# [Task to complete]
Search the listing below for the string "Testability", then copy every line it appears in.

Top of Data to examine

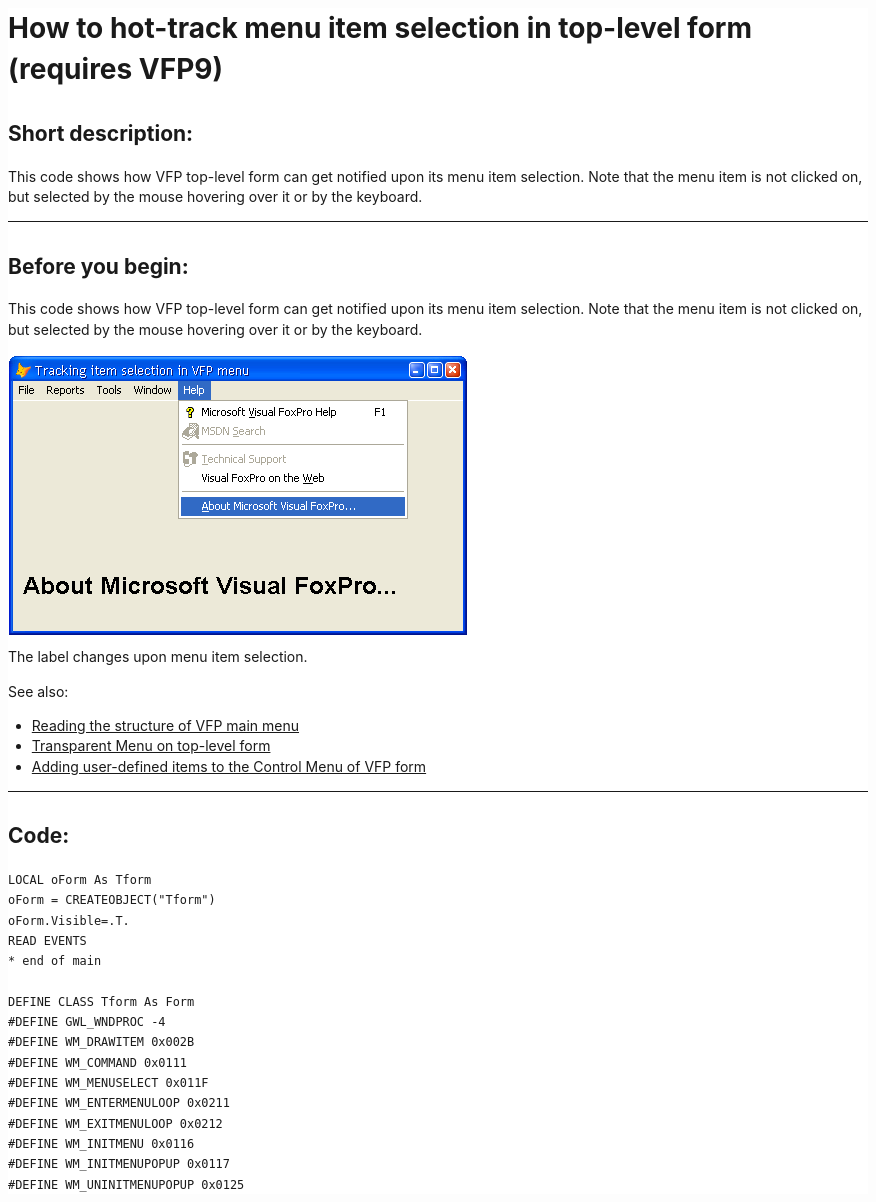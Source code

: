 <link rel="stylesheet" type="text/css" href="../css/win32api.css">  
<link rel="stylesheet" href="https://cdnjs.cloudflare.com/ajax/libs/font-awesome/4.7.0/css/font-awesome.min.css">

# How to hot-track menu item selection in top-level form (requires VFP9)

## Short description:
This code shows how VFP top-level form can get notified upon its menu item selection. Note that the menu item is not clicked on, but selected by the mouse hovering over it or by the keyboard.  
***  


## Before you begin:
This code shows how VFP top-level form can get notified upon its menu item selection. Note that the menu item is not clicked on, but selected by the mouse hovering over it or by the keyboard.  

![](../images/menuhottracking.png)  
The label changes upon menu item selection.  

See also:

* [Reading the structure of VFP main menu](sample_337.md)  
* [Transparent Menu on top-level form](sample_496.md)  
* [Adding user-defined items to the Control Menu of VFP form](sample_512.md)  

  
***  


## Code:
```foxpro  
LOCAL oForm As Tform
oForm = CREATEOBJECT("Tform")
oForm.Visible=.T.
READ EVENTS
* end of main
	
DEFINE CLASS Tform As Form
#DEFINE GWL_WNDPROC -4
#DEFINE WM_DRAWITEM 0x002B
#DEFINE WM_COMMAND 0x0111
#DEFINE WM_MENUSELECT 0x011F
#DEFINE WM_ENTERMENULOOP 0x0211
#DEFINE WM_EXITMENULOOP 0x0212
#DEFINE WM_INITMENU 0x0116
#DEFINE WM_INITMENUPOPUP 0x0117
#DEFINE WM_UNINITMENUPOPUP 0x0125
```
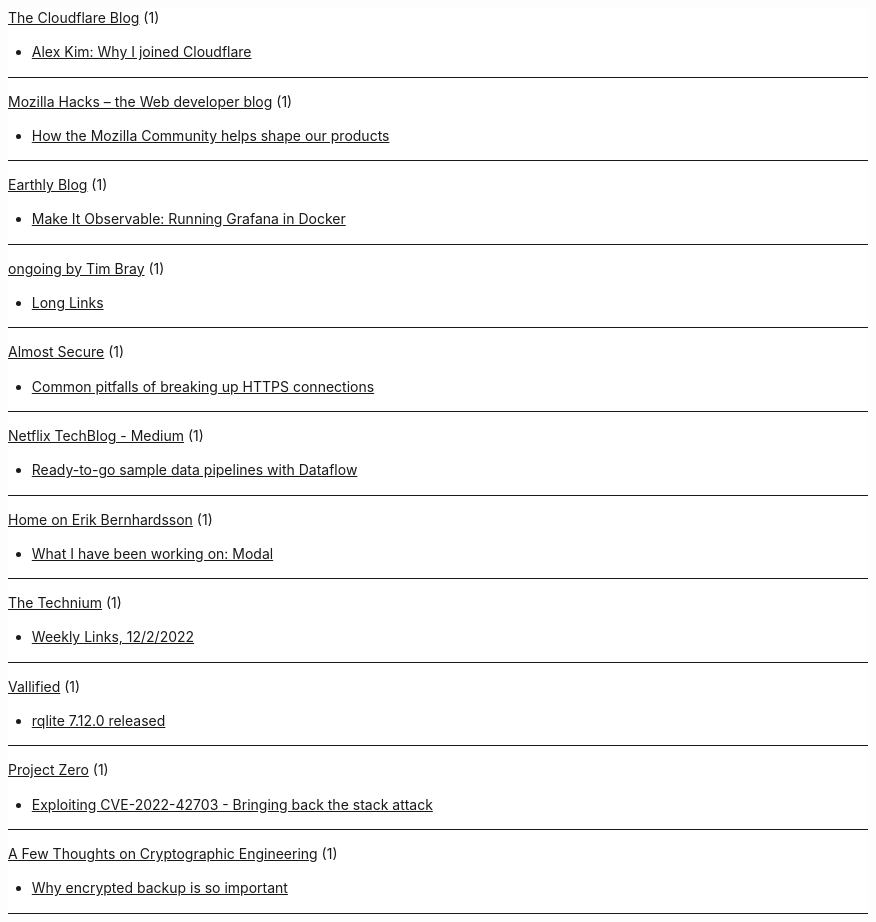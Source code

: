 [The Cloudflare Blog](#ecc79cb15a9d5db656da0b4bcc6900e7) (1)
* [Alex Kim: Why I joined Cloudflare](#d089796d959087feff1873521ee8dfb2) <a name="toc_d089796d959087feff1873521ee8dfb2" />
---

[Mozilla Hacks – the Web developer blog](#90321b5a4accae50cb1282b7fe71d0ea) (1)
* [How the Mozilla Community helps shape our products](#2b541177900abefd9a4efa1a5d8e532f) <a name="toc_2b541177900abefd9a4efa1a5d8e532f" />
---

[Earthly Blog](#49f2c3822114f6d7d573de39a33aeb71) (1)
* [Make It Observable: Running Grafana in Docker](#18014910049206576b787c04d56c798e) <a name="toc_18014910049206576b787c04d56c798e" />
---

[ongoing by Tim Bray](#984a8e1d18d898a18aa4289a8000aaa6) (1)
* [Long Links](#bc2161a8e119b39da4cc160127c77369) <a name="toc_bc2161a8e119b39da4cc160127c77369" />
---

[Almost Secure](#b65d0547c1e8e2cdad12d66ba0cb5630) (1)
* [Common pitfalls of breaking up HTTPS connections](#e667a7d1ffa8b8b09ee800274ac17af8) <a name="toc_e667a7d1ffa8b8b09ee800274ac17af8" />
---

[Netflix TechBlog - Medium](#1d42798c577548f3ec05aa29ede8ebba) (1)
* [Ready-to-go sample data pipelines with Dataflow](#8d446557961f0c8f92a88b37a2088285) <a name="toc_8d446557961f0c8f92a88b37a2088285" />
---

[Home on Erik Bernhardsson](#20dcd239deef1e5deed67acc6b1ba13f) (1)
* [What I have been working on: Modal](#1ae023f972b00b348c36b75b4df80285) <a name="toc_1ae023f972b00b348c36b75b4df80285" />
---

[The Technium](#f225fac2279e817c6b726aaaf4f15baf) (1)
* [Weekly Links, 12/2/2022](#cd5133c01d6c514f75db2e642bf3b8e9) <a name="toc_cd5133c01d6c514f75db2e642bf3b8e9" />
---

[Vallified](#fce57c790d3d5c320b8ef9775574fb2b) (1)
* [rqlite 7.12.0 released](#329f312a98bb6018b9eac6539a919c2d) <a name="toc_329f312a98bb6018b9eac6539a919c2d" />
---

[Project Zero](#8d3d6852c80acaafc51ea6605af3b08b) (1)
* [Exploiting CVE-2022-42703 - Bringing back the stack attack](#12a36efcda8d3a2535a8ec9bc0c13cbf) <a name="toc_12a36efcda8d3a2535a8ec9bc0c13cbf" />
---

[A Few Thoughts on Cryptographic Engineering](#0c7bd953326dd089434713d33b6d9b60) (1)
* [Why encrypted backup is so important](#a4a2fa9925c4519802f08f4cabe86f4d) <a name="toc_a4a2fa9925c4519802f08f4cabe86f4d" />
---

Bottom of Data to examine
Top of Data to examine

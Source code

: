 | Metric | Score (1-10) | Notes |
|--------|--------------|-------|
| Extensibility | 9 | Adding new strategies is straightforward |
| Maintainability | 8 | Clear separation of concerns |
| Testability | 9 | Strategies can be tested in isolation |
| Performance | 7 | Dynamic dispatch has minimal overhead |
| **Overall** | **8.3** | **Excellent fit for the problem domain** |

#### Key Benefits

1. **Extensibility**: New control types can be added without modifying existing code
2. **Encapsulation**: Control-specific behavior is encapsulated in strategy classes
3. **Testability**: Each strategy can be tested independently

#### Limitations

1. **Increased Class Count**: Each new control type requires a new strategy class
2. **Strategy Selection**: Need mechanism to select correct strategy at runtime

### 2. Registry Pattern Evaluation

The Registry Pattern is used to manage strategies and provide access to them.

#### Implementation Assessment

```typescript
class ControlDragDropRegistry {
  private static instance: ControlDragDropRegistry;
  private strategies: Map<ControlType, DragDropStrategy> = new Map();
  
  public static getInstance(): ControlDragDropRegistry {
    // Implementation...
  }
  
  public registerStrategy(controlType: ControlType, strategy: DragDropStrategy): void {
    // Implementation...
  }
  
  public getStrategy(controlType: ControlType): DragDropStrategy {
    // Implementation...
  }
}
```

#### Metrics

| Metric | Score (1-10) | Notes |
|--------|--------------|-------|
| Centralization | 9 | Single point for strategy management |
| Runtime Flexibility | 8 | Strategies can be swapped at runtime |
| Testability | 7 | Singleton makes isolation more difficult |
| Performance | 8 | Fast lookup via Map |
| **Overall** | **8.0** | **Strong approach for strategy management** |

Bottom of Data to examine

# [Written solution]
| Testability | 9 | Strategies can be tested in isolation |
3. **Testability**: Each strategy can be tested independently
| Testability | 7 | Singleton makes isolation more difficult |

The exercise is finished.